-- TASK DESCRIPTION --
Please repeat every entry that follows, keeping each one exactly the same.

-- THE INPUT --
Start of Block

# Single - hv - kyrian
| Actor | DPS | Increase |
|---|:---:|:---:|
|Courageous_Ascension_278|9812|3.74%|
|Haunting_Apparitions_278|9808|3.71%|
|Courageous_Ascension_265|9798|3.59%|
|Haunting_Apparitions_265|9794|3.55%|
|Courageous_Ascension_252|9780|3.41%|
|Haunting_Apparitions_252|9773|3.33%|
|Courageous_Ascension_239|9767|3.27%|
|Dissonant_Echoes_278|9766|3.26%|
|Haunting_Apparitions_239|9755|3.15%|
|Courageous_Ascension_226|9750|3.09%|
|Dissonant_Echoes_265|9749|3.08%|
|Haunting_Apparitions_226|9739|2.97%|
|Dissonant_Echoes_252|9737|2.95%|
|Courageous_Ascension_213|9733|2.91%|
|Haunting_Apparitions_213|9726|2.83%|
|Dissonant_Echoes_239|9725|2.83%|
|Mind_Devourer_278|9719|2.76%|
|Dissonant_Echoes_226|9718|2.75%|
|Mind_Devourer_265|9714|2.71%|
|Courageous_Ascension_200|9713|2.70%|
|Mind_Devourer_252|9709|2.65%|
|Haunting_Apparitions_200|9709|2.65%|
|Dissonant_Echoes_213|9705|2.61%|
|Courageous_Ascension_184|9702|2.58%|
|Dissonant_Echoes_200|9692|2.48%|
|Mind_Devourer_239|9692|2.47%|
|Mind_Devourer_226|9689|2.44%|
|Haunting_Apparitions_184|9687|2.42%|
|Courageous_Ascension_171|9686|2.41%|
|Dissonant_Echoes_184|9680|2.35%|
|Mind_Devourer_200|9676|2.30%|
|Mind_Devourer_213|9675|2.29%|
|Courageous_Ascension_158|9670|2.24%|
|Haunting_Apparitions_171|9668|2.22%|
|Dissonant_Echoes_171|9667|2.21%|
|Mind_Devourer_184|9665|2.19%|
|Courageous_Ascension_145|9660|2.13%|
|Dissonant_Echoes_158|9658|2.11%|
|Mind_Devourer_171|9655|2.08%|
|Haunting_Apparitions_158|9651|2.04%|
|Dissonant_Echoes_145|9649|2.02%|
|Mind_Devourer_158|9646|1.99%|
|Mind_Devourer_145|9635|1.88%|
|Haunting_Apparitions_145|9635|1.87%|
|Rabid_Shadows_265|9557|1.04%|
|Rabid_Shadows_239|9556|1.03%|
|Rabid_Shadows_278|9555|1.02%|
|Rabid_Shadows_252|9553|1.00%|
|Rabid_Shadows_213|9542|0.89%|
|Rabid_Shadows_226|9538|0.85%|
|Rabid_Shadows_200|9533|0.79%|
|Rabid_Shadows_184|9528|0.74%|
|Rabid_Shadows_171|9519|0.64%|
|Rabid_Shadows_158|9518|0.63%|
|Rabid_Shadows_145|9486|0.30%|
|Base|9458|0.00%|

End of Block

-- SOLUTION FOR THIS EXERCISE --
# Single - hv - kyrian
| Actor | DPS | Increase |
|---|:---:|:---:|
|Courageous_Ascension_278|9812|3.74%|
|Haunting_Apparitions_278|9808|3.71%|
|Courageous_Ascension_265|9798|3.59%|
|Haunting_Apparitions_265|9794|3.55%|
|Courageous_Ascension_252|9780|3.41%|
|Haunting_Apparitions_252|9773|3.33%|
|Courageous_Ascension_239|9767|3.27%|
|Dissonant_Echoes_278|9766|3.26%|
|Haunting_Apparitions_239|9755|3.15%|
|Courageous_Ascension_226|9750|3.09%|
|Dissonant_Echoes_265|9749|3.08%|
|Haunting_Apparitions_226|9739|2.97%|
|Dissonant_Echoes_252|9737|2.95%|
|Courageous_Ascension_213|9733|2.91%|
|Haunting_Apparitions_213|9726|2.83%|
|Dissonant_Echoes_239|9725|2.83%|
|Mind_Devourer_278|9719|2.76%|
|Dissonant_Echoes_226|9718|2.75%|
|Mind_Devourer_265|9714|2.71%|
|Courageous_Ascension_200|9713|2.70%|
|Mind_Devourer_252|9709|2.65%|
|Haunting_Apparitions_200|9709|2.65%|
|Dissonant_Echoes_213|9705|2.61%|
|Courageous_Ascension_184|9702|2.58%|
|Dissonant_Echoes_200|9692|2.48%|
|Mind_Devourer_239|9692|2.47%|
|Mind_Devourer_226|9689|2.44%|
|Haunting_Apparitions_184|9687|2.42%|
|Courageous_Ascension_171|9686|2.41%|
|Dissonant_Echoes_184|9680|2.35%|
|Mind_Devourer_200|9676|2.30%|
|Mind_Devourer_213|9675|2.29%|
|Courageous_Ascension_158|9670|2.24%|
|Haunting_Apparitions_171|9668|2.22%|
|Dissonant_Echoes_171|9667|2.21%|
|Mind_Devourer_184|9665|2.19%|
|Courageous_Ascension_145|9660|2.13%|
|Dissonant_Echoes_158|9658|2.11%|
|Mind_Devourer_171|9655|2.08%|
|Haunting_Apparitions_158|9651|2.04%|
|Dissonant_Echoes_145|9649|2.02%|
|Mind_Devourer_158|9646|1.99%|
|Mind_Devourer_145|9635|1.88%|
|Haunting_Apparitions_145|9635|1.87%|
|Rabid_Shadows_265|9557|1.04%|
|Rabid_Shadows_239|9556|1.03%|
|Rabid_Shadows_278|9555|1.02%|
|Rabid_Shadows_252|9553|1.00%|
|Rabid_Shadows_213|9542|0.89%|
|Rabid_Shadows_226|9538|0.85%|
|Rabid_Shadows_200|9533|0.79%|
|Rabid_Shadows_184|9528|0.74%|
|Rabid_Shadows_171|9519|0.64%|
|Rabid_Shadows_158|9518|0.63%|
|Rabid_Shadows_145|9486|0.30%|
|Base|9458|0.00%|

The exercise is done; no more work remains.